One interesting aspect of these plans is the complex taxation mechanisms surrounding it. In the specific case that you sell the purchased stock within a year after acquiring it, you might end up being double taxed on some of the money you earn! Here's how:

Bill is an employee of the infamous XYZ Corp. He sets aside 10% of his $4,500 monthly paycheck, or $450, to participate in the company's ESPP. On the day the shares are purchased (e.g., March 31), the stock is trading at a price of $10. After the 10% discount, employees are buying at $9. Bill's $450 goes to purchase 50 shares of XYZ corp. (My, what nice round numbers!)

Here, we must take a brief aside into the Land of Arcane Calculations. For tax purposes, we must compute just how much of a benefit the ESPP gave the employee, or the "bargain element". This is the difference between the fair market value (FMV) of the stocks at purchase (50 * $10 = $500) and the actual price paid for them ($450). For Bill, the bargain element is $50. (This will be important later, like next February.)

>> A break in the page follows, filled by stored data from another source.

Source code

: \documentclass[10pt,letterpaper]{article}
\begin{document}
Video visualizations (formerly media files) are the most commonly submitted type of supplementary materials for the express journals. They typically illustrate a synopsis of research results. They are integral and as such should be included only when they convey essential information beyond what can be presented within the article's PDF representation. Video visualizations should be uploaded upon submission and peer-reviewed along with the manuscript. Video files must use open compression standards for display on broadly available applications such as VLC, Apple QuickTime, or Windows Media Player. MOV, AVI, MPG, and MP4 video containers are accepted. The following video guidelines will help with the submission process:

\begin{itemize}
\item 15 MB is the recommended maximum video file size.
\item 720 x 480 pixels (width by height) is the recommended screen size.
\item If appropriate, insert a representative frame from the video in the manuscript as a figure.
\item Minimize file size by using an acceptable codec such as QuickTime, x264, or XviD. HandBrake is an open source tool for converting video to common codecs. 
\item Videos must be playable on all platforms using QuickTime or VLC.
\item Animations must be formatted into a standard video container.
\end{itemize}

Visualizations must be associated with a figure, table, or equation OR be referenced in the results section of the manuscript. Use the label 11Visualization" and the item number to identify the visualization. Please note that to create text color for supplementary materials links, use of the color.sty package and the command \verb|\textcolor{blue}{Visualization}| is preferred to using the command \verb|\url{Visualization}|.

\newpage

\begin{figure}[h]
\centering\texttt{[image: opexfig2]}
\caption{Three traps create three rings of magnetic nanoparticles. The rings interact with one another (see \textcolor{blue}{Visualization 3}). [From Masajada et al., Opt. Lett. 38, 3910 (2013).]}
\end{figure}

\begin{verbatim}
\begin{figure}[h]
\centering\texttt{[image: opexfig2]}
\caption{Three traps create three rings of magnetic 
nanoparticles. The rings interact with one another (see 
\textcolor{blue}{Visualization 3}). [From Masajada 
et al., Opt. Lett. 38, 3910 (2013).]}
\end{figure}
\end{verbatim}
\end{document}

All right, so now Bill holds the XYZ shares for six months, during which time XYZ Corp. does great, and the share price skyrockets to $12. (Whoo!) Bills sells his 50 shares at a healthy gain, for $600. All's well, right? (Side note: The IRS argot calls any such sale after less than a year a "disqualifying disposition".)

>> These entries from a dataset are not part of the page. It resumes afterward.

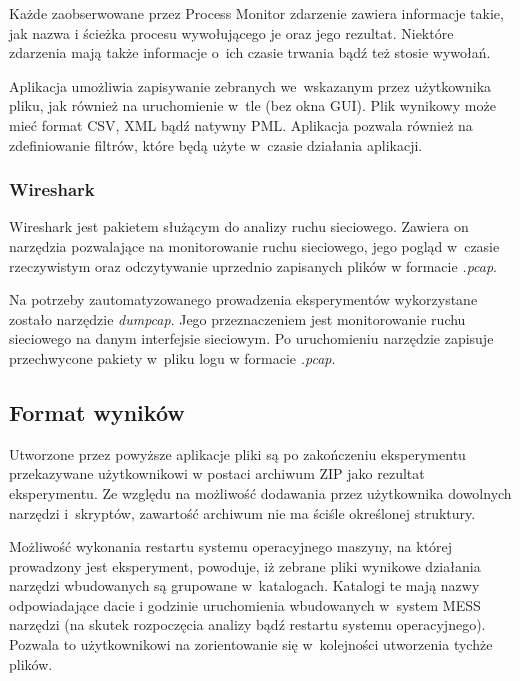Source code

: \documentclass[a4paper,12pt,oneside]{article}
\begin{document}
	Każde zaobserwowane przez Process Monitor zdarzenie zawiera informacje takie, jak nazwa i ścieżka procesu wywołującego je oraz jego rezultat. Niektóre zdarzenia mają także informacje o~ich czasie trwania bądź też stosie wywołań.
	
	Aplikacja umożliwia zapisywanie zebranych we~wskazanym przez użytkownika pliku, jak również na uruchomienie w~tle (bez okna GUI). Plik wynikowy może mieć format CSV, XML bądź natywny PML. Aplikacja pozwala również na zdefiniowanie filtrów, które będą użyte w~czasie działania aplikacji.
	
	\subsubsection{Wireshark}
	
	Wireshark \cite{tool-wireshark} jest pakietem służącym do analizy ruchu sieciowego. Zawiera on narzędzia pozwalające na monitorowanie ruchu sieciowego, jego pogląd w~czasie rzeczywistym oraz odczytywanie uprzednio zapisanych plików w formacie \textit{.pcap}.
	
	Na potrzeby zautomatyzowanego prowadzenia eksperymentów wykorzystane zostało narzędzie \textit{dumpcap}. Jego przeznaczeniem jest monitorowanie ruchu sieciowego na danym interfejsie sieciowym. Po uruchomieniu narzędzie zapisuje przechwycone pakiety w~pliku logu w formacie \textit{.pcap}.
	
	\subsection{Format wyników}
	
	Utworzone przez powyższe aplikacje pliki są po zakończeniu eksperymentu przekazywane użytkownikowi w postaci archiwum ZIP jako rezultat eksperymentu. Ze względu na możliwość dodawania przez użytkownika dowolnych narzędzi i~skryptów, zawartość archiwum nie ma ściśle określonej struktury. 
	
	Możliwość wykonania restartu systemu operacyjnego maszyny, na której prowadzony jest eksperyment, powoduje, iż zebrane pliki wynikowe działania narzędzi wbudowanych są grupowane w~katalogach. Katalogi te mają nazwy odpowiadające dacie i godzinie uruchomienia wbudowanych w~system MESS narzędzi (na skutek rozpoczęcia analizy bądź restartu systemu operacyjnego). Pozwala to użytkownikowi na zorientowanie się w~kolejności utworzenia tychże plików.
				
\end{document}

Early next year, Bill starts receiving his tax reporting forms. First comes the W-2. As per the IRS guidelines, XYZ Corp. monitors the sale of the shares given in its ESPP plan, and it includes the bargain element of the sale (that $50 we computed earlier) as part of his gross income. (If XYZ is like my employer, it's not itemized, either, so Bill will have to be diligent to notice it.)

Next, Bill gets a 1099-B statement from his brokerage. The brokerage reports that since Bill bought 50 shares at $9, then sold them at $12 within a year, he has $150 of short-term gains.

Okay, notice the sneaky double taxation? The bargain element has been included as income on both the W-2 and the brokerage statement. (Also, note that if this is a semi-monthly occurrence, the double-reported income for the year will total $1,200—no small chunk of change.)

After introducing the problem, I won't endeavor to solve it here, as it's already been done excellently by*). But if you participate in an ESPP (and if you can, you should), be aware of this little taxation trap.

(*) Short version: alter the basis reported by the brokerage to reflect FMV, then tell the IRS that you did so.